**Problem requirements**
Count every line in the entries that holds the word "GACI". The reply is that count alone.

=======

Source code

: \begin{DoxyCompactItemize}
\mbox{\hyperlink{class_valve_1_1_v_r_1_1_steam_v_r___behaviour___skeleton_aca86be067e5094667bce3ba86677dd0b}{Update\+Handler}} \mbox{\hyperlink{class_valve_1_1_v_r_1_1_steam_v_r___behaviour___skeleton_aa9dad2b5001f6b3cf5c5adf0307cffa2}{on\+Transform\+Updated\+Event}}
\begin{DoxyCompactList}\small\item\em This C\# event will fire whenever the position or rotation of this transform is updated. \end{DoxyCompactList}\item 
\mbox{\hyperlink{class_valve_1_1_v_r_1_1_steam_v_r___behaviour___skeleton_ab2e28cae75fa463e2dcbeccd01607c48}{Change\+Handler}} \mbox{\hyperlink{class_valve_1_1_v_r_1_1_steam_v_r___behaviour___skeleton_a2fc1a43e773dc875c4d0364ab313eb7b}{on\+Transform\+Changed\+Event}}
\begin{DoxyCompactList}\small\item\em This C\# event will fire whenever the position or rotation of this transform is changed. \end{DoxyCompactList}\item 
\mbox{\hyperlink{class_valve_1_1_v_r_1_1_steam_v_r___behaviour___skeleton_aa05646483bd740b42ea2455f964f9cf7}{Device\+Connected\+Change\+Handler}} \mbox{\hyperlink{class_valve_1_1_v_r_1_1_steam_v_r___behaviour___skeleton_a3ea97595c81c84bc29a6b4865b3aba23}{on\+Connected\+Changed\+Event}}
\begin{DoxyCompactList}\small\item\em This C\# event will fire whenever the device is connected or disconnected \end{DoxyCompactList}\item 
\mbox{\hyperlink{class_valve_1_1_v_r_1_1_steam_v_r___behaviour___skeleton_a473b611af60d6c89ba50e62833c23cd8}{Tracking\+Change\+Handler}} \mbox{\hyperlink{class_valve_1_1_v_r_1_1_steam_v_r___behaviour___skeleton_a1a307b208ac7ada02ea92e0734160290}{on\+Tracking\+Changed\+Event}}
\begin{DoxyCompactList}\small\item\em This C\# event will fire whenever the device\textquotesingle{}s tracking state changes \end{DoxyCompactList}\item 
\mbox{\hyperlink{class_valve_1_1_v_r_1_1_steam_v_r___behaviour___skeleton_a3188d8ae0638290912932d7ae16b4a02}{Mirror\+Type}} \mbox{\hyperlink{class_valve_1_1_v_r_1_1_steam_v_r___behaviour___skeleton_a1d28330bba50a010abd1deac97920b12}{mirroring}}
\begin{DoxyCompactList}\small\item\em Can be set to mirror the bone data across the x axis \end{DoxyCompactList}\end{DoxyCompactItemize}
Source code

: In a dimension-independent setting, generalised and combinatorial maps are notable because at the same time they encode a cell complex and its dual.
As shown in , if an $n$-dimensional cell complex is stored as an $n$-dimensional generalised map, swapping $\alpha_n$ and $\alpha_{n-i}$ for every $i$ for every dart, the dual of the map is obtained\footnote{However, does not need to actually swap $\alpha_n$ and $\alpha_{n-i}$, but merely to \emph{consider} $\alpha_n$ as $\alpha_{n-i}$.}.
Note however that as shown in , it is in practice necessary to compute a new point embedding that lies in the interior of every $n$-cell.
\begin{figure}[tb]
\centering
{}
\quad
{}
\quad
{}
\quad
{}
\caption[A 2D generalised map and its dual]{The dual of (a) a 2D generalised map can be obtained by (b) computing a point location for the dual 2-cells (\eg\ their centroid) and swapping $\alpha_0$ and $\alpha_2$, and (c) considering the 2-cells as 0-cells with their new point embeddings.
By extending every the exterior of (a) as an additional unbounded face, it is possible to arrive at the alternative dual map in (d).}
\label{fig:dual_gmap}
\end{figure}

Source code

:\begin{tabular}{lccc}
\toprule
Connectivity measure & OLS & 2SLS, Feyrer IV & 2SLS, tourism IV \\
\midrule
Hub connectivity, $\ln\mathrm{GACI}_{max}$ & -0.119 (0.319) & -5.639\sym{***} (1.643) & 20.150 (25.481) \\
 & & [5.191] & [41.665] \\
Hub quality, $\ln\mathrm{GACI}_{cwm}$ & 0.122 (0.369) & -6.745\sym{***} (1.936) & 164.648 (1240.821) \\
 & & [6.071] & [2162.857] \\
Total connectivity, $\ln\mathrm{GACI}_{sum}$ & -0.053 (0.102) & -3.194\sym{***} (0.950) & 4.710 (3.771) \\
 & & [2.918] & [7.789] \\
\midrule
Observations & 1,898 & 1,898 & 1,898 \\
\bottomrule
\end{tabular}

=======

**Written reply**
3